Le valet de chambre de confiance de Louis XIII, qui se tenait toujours à la porte, entra.
« La Chesnaye, dit le roi, qu’on aille à l’instant même me quérir M. de La Trémouille ; je veux lui parler ce soir.
– Votre Majesté me donne sa parole qu’elle ne verra personne entre M. de La Trémouille et moi ?
– Personne, foi de gentilhomme.
– À demain, Sire, alors.
– À demain, monsieur.
– À quelle heure, s’il plaît à Votre Majesté ?
– À l’heure que vous voudrez.
– Mais, en venant par trop matin, je crains de réveiller votre Majesté.
– Me réveiller ? Est-ce que je dors ? Je ne dors plus, monsieur ; je rêve quelquefois, voilà tout. Venez donc d’aussi bon matin que vous voudrez, à sept heures ; mais gare à vous, si vos mousquetaires sont coupables !

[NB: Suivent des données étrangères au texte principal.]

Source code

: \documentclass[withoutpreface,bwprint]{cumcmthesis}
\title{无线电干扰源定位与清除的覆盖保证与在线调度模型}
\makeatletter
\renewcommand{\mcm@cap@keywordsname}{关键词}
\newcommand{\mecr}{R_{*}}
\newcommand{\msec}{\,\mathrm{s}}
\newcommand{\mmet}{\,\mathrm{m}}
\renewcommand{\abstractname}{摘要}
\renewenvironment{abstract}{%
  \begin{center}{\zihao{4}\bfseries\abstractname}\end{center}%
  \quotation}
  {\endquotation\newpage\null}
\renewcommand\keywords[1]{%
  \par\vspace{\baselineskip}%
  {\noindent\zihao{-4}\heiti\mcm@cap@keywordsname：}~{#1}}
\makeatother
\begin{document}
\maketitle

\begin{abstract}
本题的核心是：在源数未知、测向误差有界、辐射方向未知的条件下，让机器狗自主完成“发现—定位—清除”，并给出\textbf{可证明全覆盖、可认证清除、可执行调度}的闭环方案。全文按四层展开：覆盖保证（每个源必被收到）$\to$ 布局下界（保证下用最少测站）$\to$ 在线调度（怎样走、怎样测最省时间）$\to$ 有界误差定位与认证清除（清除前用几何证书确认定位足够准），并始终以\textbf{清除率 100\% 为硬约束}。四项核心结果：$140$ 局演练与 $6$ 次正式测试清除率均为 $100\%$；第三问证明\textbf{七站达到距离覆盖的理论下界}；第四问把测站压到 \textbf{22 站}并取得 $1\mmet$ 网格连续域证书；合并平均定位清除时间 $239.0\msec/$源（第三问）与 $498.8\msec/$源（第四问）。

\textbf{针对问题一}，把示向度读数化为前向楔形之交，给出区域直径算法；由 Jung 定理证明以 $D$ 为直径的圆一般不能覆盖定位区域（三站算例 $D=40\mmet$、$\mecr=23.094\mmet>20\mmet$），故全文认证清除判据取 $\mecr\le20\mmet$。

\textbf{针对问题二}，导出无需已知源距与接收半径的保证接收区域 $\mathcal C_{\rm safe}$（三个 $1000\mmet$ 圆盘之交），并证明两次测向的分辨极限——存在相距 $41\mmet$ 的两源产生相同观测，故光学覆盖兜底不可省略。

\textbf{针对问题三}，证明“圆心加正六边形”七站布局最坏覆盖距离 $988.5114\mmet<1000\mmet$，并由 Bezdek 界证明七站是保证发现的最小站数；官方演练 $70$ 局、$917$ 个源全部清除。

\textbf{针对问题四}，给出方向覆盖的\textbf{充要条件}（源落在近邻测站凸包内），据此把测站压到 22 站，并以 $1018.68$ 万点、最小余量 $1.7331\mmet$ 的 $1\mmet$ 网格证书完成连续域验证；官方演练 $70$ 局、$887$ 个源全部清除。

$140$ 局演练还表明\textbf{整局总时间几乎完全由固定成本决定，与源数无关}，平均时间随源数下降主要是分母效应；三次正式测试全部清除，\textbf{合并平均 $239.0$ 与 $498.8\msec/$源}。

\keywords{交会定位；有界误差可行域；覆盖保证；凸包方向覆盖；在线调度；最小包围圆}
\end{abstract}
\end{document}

– Si mes mousquetaires sont coupables, Sire, les coupables seront remis aux mains de Votre Majesté, qui ordonnera d’eux selon son bon plaisir. Votre Majesté exige-t-elle quelque chose de plus ? qu’elle parle, je suis prêt à lui obéir.
– Non, monsieur, non, et ce n’est pas sans raison qu’on m’a appelé Louis le Juste. À demain donc, monsieur, à demain.
– Dieu garde jusque-là Votre Majesté ! »
Si peu que dormit le roi, M. de Tréville dormit plus mal encore ; il avait fait prévenir dès le soir même ses trois mousquetaires et leur compagnon de se trouver chez lui à six heures et demie du matin. Il les emmena avec lui sans rien leur affirmer, sans leur rien promettre, et ne leur cachant pas que leur faveur et même la sienne tenaient à un coup de dés.
Arrivé au bas du petit escalier, il les fit attendre. Si le roi était toujours irrité contre eux, ils s’éloigneraient sans être vus ; si le roi consentait à les recevoir, on n’aurait qu’à les faire appeler.
En arrivant dans l’antichambre particulière du roi, M. de Tréville trouva La Chesnaye, qui lui apprit qu’on n’avait pas rencontré le duc de La Trémouille la veille au soir à son hôtel, qu’il était rentré trop tard pour se présenter au Louvre, qu’il venait seulement d’arriver, et qu’il était à cette heure chez le roi.